# Foreigners banned from entering Philippines starting March 22



## Hey_Joe (Sep 13, 2016)

https://www.gmanetwork.com/news/news/nation/730560/foreigners-banned-from-entering-philippines-starting-march-22-dotr/story/


----------



## M.C.A. (Feb 24, 2013)

There won't be anymore church groups from the US allowed then to enter, many of these missionary's are here on a temporary 2 year Visa or those coming here on a Work Visa.


----------



## greenstreak1946 (May 28, 2017)

WOW!! I wonder how long the ban travel will be in place? I guess it will be some time before I get back there. 

Art


----------



## M.C.A. (Feb 24, 2013)

*quarantine*



greenstreak1946 said:


> WOW!! I wonder how long the ban travel will be in place? I guess it will be some time before I get back there.
> 
> Art


These are all temporary measures until some sort of workable vaccine has been produced or another medicine is effective enough to use, I've heard that the Malaria pills might be effective, I took those when I was in the Navy working around Indonesia.


----------



## KatanaDV20 (Mar 27, 2020)

This pandemic will take a long time to subside.
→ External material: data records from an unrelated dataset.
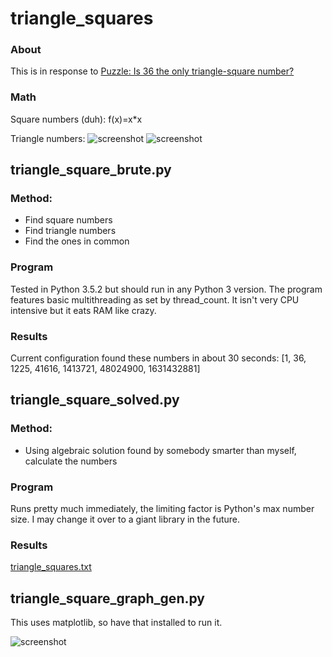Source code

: # triangle_squares

### About
This is in response to [Puzzle: Is 36 the only triangle-square number?](https://www.youtube.com/watch?v=Gh8h8MJFFdI)

### Math
Square numbers (duh):
f(x)=x*x

Triangle numbers:
![screenshot](https://upload.wikimedia.org/wikipedia/commons/thumb/1/1c/First_six_triangular_numbers.svg/220px-First_six_triangular_numbers.svg.png)
![screenshot](https://wikimedia.org/api/rest_v1/media/math/render/svg/25483dd341ee5ef3b10a6594c60d7366d4dffe8b)

## triangle_square_brute.py

### Method:
* Find square numbers
* Find triangle numbers
* Find the ones in common

### Program
Tested in Python 3.5.2 but should run in any Python 3 version. The program features basic multithreading as set by thread_count. It isn't very CPU intensive but it eats RAM like crazy.

### Results
Current configuration found these numbers in about 30 seconds:
[1, 36, 1225, 41616, 1413721, 48024900, 1631432881]

## triangle_square_solved.py

### Method:
* Using algebraic solution found by somebody smarter than myself, calculate the numbers

### Program
Runs pretty much immediately, the limiting factor is Python's max number size. I may change it over to a giant library in the future.

### Results
[triangle_squares.txt](https://github.com/jsheradin/triangle_squares/blob/master/triangle_squares.txt)

## triangle_square_graph_gen.py
This uses matplotlib, so have that installed to run it.

![screenshot](https://github.com/jsheradin/triangle_squares/blob/master/triangle_squares_graph.png?raw=true)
I've resigned myself to not being able to travel till Spring 2021. I hope I'm wrong of course & that C19 peaks and then begins a decline which will very slowly open up air routes. 

Keep safe.


----------



## Rebaqshratz (May 15, 2016)

KatanaDV20 said:


> This pandemic will take a long time to subside. I've resigned myself to not being able to travel till Spring 2021. I hope I'm wrong of course & that C19 peaks and then begins a decline which will very slowly open up air routes.
> 
> Keep safe.


Better yet a cure and vaccine is found rather then it "running its course"


----------



## Manitoba (Jun 25, 2014)

Rebaqshratz said:


> Better yet a cure and vaccine is found rather then it "running its course"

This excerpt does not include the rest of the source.